R - L’Europe fonctionne toujours à peu près de la même façon, c’est-à-dire qu’il y a une initiative franco-allemande ; pourquoi franco-allemande ? Parce que c’est, d’une part, la tradition et, d’autre part, parce que la France et l’Allemagne représente 50 % du Produit intérieur brut de la Zone euro. Ensuite on essaie de convaincre l’ensemble des autres partenaires et on abouti finalement, on a un résultat.
Vous évoquiez tout à l’heure Jacques Delors qui parlait du gouffre qui menace l’euro. Je rappelle que l’euro est une monnaie forte et que le déficit de la zone euro cumulé représente à peine 4,5 % du Produit intérieur brut, alors qu’il représente 10 % aux Etats-Unis et au Japon.
Q - Ouvrez les yeux disait Jacques Delors, vous ne refusez pas de les ouvrir ce matin ?
R - Ouvrir les yeux, c’est poser les bases d’une nouvelle Europe. On a assisté à une Europe naïve, à une Europe qui s’élargissait et qui faisait rentrer dans la Zone euro des gens qui n’étaient peut-être pas totalement préparés à cette Zone euro. Maintenant, nous passons à une Europe réaliste avec des droits et des devoirs, avec une solidarité affichée - l’Europe l’a montrée avec la Grèce - mais en même temps avec une discipline.
Q - Mais vous n’avez pas répondu à ma question : vous redoutez cette semaine encore une dégringolade des marchés financiers ou vous pensez que la confiance va revenir ?
R - Je pense que progressivement la confiance va revenir. Le fait qu’en septembre et octobre les décisions qui ont été proposées par Nicolas Sarkozy et Angela Merkel vont pouvoir être mises en œuvre, vont être des éléments qui vont rassurer à moyen et à long terme.
Q - Selon Frédéric Oudéa, président directeur général de la Société générale hier dans le Journal du Dimanche, la société générale morfle ces jours-ci : les marchés attendent des décisions politiques qui tardent ! C’est votre faute.
R - Non. Je pense que les marchés attendent des décisions politiques et elles ont été proposées pendant la période de l’été. Les marchés aimeraient bien que l’on fasse une mutualisation de la dette et qu’ils puissent tranquillement échanger leurs obligations portugaises contre des obligations européennes. Mais l’intérêt des marchés, ce n’est pas l’intérêt des Etats et ce n’est pas l’intérêt général. Pour une fois, on a un retour du politique sur du solide, du concret et du long terme.
Q - Vous avez un peu d’humour Jean Leonetti ?
R - J’essaie.
Q - Vous êtes spécialiste de fin de vie, on vous a nommé aux Affaires européennes, c’est un signe ?
R - C’est un signe que je sois cardiologue et que j’ai beaucoup réanimé de gens qui sont encore vivants et qui me disent : grâce à vous je suis encore vivant.
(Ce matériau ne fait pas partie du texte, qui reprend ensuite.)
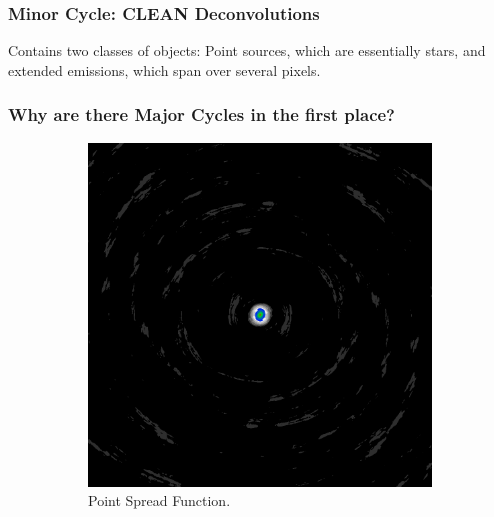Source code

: \subsubsection{Minor Cycle: CLEAN Deconvolutions}
Contains two classes of objects: Point sources, which are essentially stars, and extended emissions, which span over several pixels.


\subsubsection{Why are there Major Cycles in the first place?}
\begin{figure}[h]
	\centering
	\begin{subfigure}[b]{0.3\linewidth}
		\includegraphics[width=\linewidth]{./chapters/01.intro/mk2/psf.png}
		\caption{Point Spread Function.}
		\label{results:points:tclean}
	\end{subfigure}
	\begin{subfigure}[b]{0.3\linewidth}

\end{subfigure}
\end{figure}
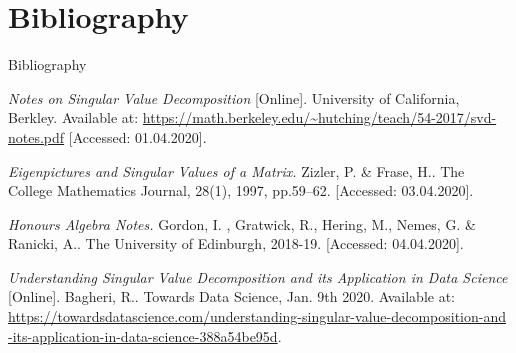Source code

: \documentclass[notes]{beamer}
\begin{document}
\section{Bibliography}
\begin{frame}{Bibliography}
\begin{thebibliography}{}
     \textit{Notes on Singular Value Decomposition} [Online]. University of California, Berkley. Available at: \url{https://math.berkeley.edu/~hutching/teach/54-2017/svd-notes.pdf} [Accessed: 01.04.2020].

     \textit{Eigenpictures and Singular Values of a Matrix.}
    Zizler, P. & Frase, H.. The College Mathematics Journal, 28(1), 1997, pp.59–62. [Accessed: 03.04.2020].

     \textit{Honours Algebra Notes.} Gordon, I. , Gratwick, R., Hering, M., Nemes, G. & Ranicki, A.. The University of Edinburgh, 2018-19. [Accessed: 04.04.2020].
    
     \textit{Understanding Singular Value Decomposition and its Application in Data Science} [Online]. Bagheri, R.. Towards Data Science, Jan. 9th 2020. Available at: \url{https://towardsdatascience.com/understanding-singular-value-decomposition-and} \url{-its-application-in-data-science-388a54be95d}.
\end{thebibliography}
\end{frame}
\end{document}
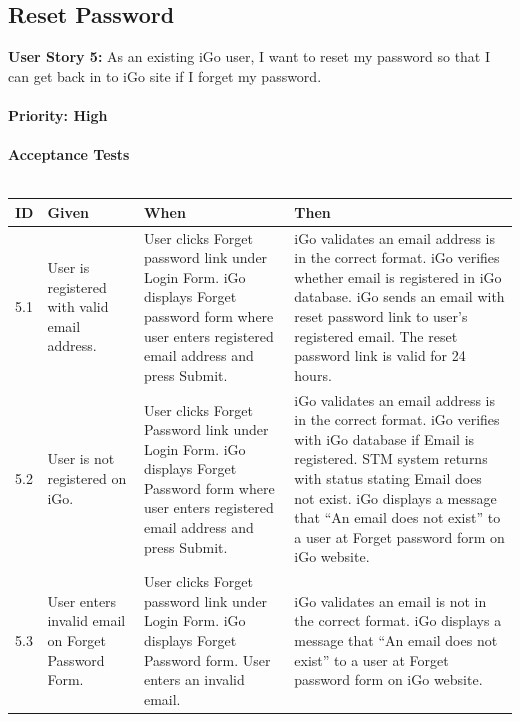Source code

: \documentclass[11pt, english]{report}
\begin{document}
\subsection{Reset Password}
\textbf{User Story 5: }
As an existing iGo user, I want to reset my password so that I can get back in to iGo site if I forget my password.
\\ \\
\textbf{Priority: High}\\ \\
\textbf{Acceptance Tests}\\ \\
\setlength{\tabcolsep}{18pt}
\renewcommand{\arraystretch}{1.5}
\begin{longtable}{ |p{0.5cm}|p{3cm}|p{3.5cm}|p{5cm}| }
\hline
\textbf{ID} & \textbf{Given} & \textbf{When} & \textbf{Then}\\
\hline
5.1&
User is registered with valid email address.&
User clicks Forget password link under Login Form.
iGo displays Forget password form where user enters registered email address and press Submit.&
iGo validates an email address is in the correct format.
iGo verifies whether email is registered in iGo database.
iGo sends an email with reset password link to user’s registered email. The reset password link is valid for 24 hours.
 \\
\hline
5.2&
User is not registered on iGo.&
User clicks Forget Password link under Login Form.
iGo displays Forget Password form where user enters registered email address and press Submit.&
iGo validates an email address is in the correct format.
iGo verifies with iGo database if Email is registered.
STM system returns with status stating Email does not exist.
iGo displays a message that “An email does not exist” to a user at Forget password form on iGo website.
 \\
\hline

5.3&
User enters invalid email on Forget Password Form.&
User clicks Forget password link under Login Form.
iGo displays Forget Password form.
User enters an invalid email.&
iGo validates an email is not in the correct format.
iGo displays a message that “An email does not exist” to a user at Forget password form on iGo website.
\\
\hline
\end{longtable}
\end{document}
Peut-être que si l’Europe est encore vivante dans quelque temps, on l’attribuera plus au cardiologue qu’au médecin de fin vie.
Q - Mais là le malade est quand même dans un sale état.
R - Le malade est toujours dans un sale état quand la politique cède le pas à l’économique ou au financier. Et aujourd’hui la volonté du président de la République, c’est que la politique revienne au premier plan.